Results: Payers were concerned with the high cost and budget impact of oncology drugs and considered these a high priority for management. However, they continue to use traditional management tools such as manage to FDA label, quantity limits, step edits, and reauthorizations, which are ineffective in controlling cost. More innovative management tools such as pathways of care are available but are not yet widely adopted. Payers hope to better control oncology cost in the future; however, specific questions pertaining to the management of NSCLC and CLL indicate that minimal changes in cost management will occur by 2020-2022.
Conclusions: Despite an increasing number of innovative cost management tools, challenges remain for managing oncology medication costs. New incentives are being generated, but barriers to their implementation will continue to restrict use through 2020-2022.

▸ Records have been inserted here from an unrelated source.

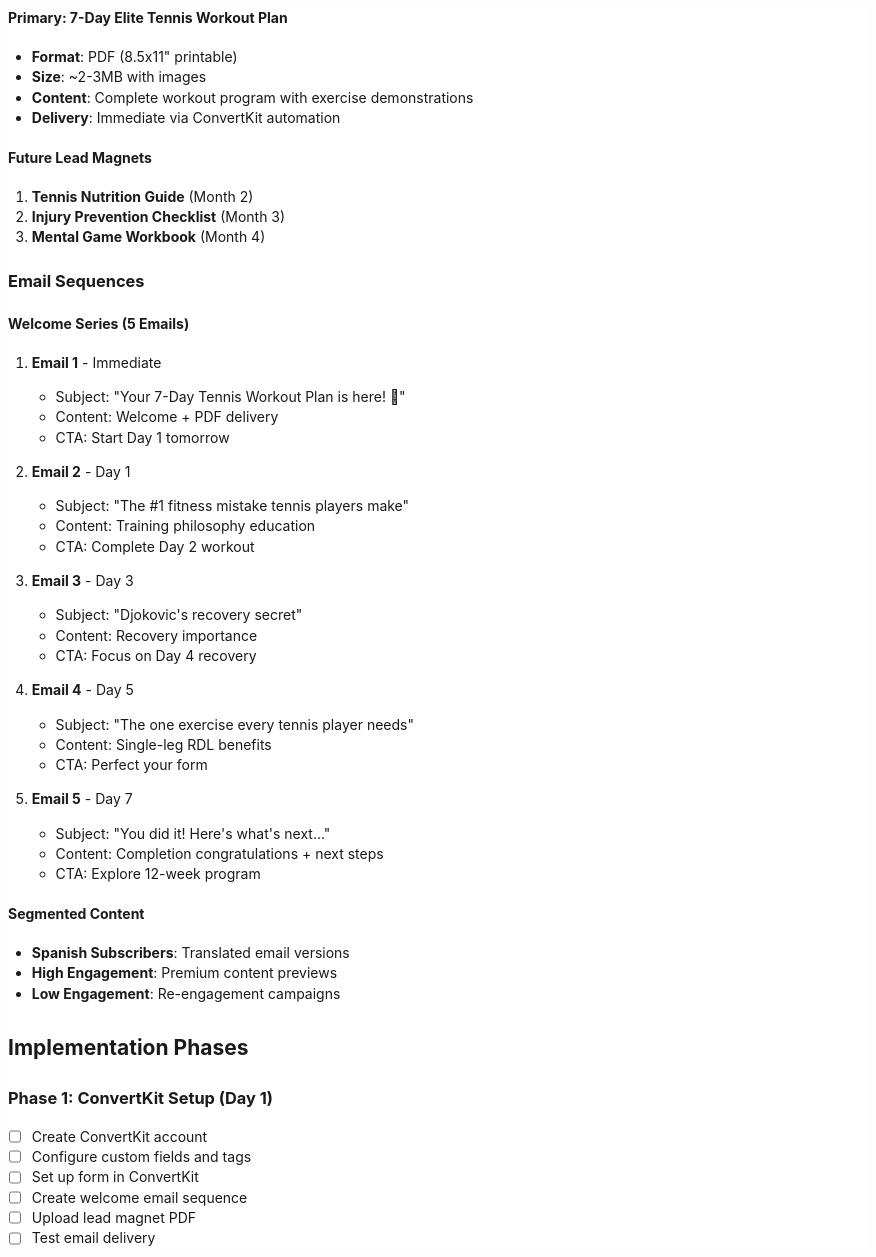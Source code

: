 #### Primary: 7-Day Elite Tennis Workout Plan
- **Format**: PDF (8.5x11" printable)
- **Size**: ~2-3MB with images
- **Content**: Complete workout program with exercise demonstrations
- **Delivery**: Immediate via ConvertKit automation

#### Future Lead Magnets
1. **Tennis Nutrition Guide** (Month 2)
2. **Injury Prevention Checklist** (Month 3)
3. **Mental Game Workbook** (Month 4)

### Email Sequences

#### Welcome Series (5 Emails)
1. **Email 1** - Immediate
   - Subject: "Your 7-Day Tennis Workout Plan is here! 🎾"
   - Content: Welcome + PDF delivery
   - CTA: Start Day 1 tomorrow

2. **Email 2** - Day 1
   - Subject: "The #1 fitness mistake tennis players make"
   - Content: Training philosophy education
   - CTA: Complete Day 2 workout

3. **Email 3** - Day 3
   - Subject: "Djokovic's recovery secret"
   - Content: Recovery importance
   - CTA: Focus on Day 4 recovery

4. **Email 4** - Day 5
   - Subject: "The one exercise every tennis player needs"
   - Content: Single-leg RDL benefits
   - CTA: Perfect your form

5. **Email 5** - Day 7
   - Subject: "You did it! Here's what's next..."
   - Content: Completion congratulations + next steps
   - CTA: Explore 12-week program

#### Segmented Content
- **Spanish Subscribers**: Translated email versions
- **High Engagement**: Premium content previews
- **Low Engagement**: Re-engagement campaigns

## Implementation Phases

### Phase 1: ConvertKit Setup (Day 1)
- [ ] Create ConvertKit account
- [ ] Configure custom fields and tags
- [ ] Set up form in ConvertKit
- [ ] Create welcome email sequence
- [ ] Upload lead magnet PDF
- [ ] Test email delivery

Disclosures: No outside funding supported this study. The authors are employed by MKO Global Partners, which is a consulting firm that focuses on payer strategy and market access in the pharmaceutical and biotech markets. Some initial results from this research were published as part of a comparative poster at ISPOR European Conference; November 4-8, 2017; Glasgow, Scotland, UK.
Conflict of interest statement
No outside funding supported this study. The authors are employed by MKO Global Partners, which is a consulting firm that focuses on payer strategy and market access in the pharmaceutical and biotech markets.
Some initial results from this research were published as part of a comparative poster at ISPOR European Conference; November 4-8, 2017; Glasgow, Scotland, UK.